Each company offers its own form of policy with a particular selection of coverages included and excluded. If one of the scenarios above is not covered in your company's cyber policy, where would your customer seek coverage?

Rather than assuming (perhaps mistakenly) what your liability may be, the AIR data schema provides flexibility by allowing users to determine how individual coverages are best represented within their unique policy coverage framework. Users can decide for themselves if a scenario should be classified as a cyber endorsement, E&O, D&O, GL, or any other form of policy protection offered. Naturally, policies that inure to the benefit of other policies, sub-limits, and other financial vehicles are supported within the financial engine.

Occurrence vs. Claims Made Policies

Property policies are occurrence policies. Everyone can point to the exact date when an earthquake occurred, a flood overtopped a bank, or a hurricane made landfall. Similarly, by checking logs, the precise date of a cyber breach can be identified. Unlike natural events, however, a cyber breach can occur months or years before the client is aware of the activity. If the cyber liability is on an occurrence policy, the terms and conditions of the loss when the breach occurs would be applied to resolve the claim. If the cyber liability is on a claims-made policy, then the terms and conditions when the event is reported would be used for loss resolution.

Rather than AIR assuming how your policy coverages are structured, we recognize in developing our cyber liability model that having the flexibility to accurately state the limits and deductibles is paramount. Also, we are actively polling clients and industry experts to determine how best to model the risk, whether with several years of exposure data for occurrence policies or current terms and conditions for claims-made policies.

Data Collection

Cyber is a very competitive and rapidly expanding marketplace in which potential insureds may be put off by having to answer lengthy questionnaires.
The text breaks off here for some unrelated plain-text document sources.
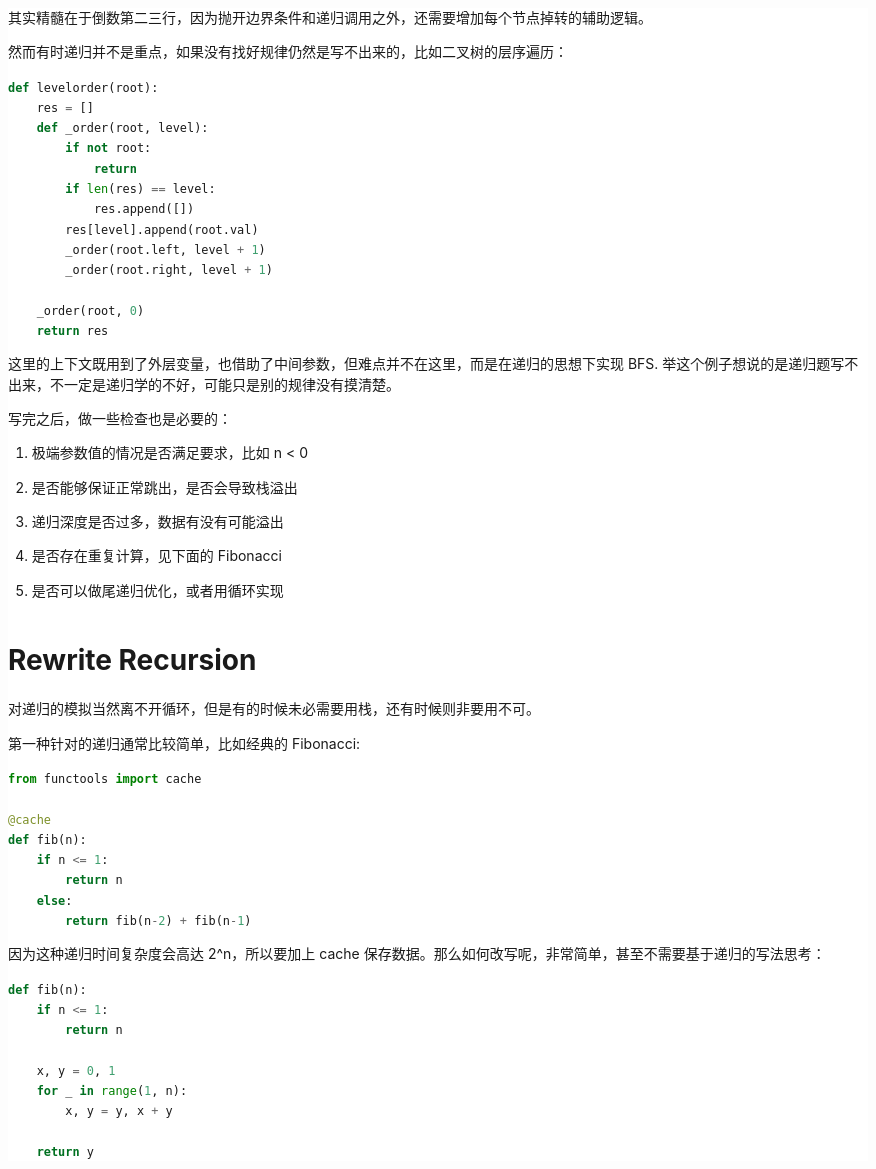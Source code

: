 其实精髓在于倒数第二三行，因为抛开边界条件和递归调用之外，还需要增加每个节点掉转的辅助逻辑。

然而有时递归并不是重点，如果没有找好规律仍然是写不出来的，比如二叉树的层序遍历：

```python
def levelorder(root):
    res = []
    def _order(root, level):
        if not root:
            return
        if len(res) == level:
            res.append([])
        res[level].append(root.val)
        _order(root.left, level + 1)
        _order(root.right, level + 1)

    _order(root, 0)
    return res
```

这里的上下文既用到了外层变量，也借助了中间参数，但难点并不在这里，而是在递归的思想下实现 BFS. 举这个例子想说的是递归题写不出来，不一定是递归学的不好，可能只是别的规律没有摸清楚。

写完之后，做一些检查也是必要的：

1. 极端参数值的情况是否满足要求，比如 n < 0

2. 是否能够保证正常跳出，是否会导致栈溢出

3. 递归深度是否过多，数据有没有可能溢出

4. 是否存在重复计算，见下面的 Fibonacci

5. 是否可以做尾递归优化，或者用循环实现

# Rewrite Recursion

对递归的模拟当然离不开循环，但是有的时候未必需要用栈，还有时候则非要用不可。

第一种针对的递归通常比较简单，比如经典的 Fibonacci:

```python
from functools import cache

@cache
def fib(n):
    if n <= 1:
        return n
    else:
        return fib(n-2) + fib(n-1)
```

因为这种递归时间复杂度会高达 2^n，所以要加上 cache 保存数据。那么如何改写呢，非常简单，甚至不需要基于递归的写法思考：

```python
def fib(n):
    if n <= 1:
        return n

    x, y = 0, 1
    for _ in range(1, n):
        x, y = y, x + y

    return y
```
However, asking too few questions may allow competitors to skim the cream of the potential clientele. Obtaining appropriate information is undoubtedly an art form in the context of cyber risk. 

Stressing the importance of exposure data quality has long been a focus at AIR. While the U.S. hurricane model, for example, will return a result if only the property's county and replacement value are known, model results will be highly uncertain if only this data is input. If the exact address, its distance from the coast, type of construction, year built, and other pertinent information is recorded, then the expected loss will align to a much more accurate representation of risk.

Likewise, the bare minimum information needed by the upcoming AIR cyber model is Name of Company and Revenue. Using additional and highly detailed information from our data partners, AIR can estimate the cloud provider, DNS server, credit card processor, security protocol, and industry segment of the insured. Still, the collection of such data by insurers should be undertaken and AIR has provided an exposure data schema for ensuring that the information is model-ready. Once the total cyber profile is understood, a more accurate estimation of risk is possible.

Cyber risk is still very much an emerging market, and it will likely be some years before it achieves the degree of standardization seen in the property market. Until it does, AIR will continue to work with companies to ensure that the AIR cyber model evolves to meet their various needs.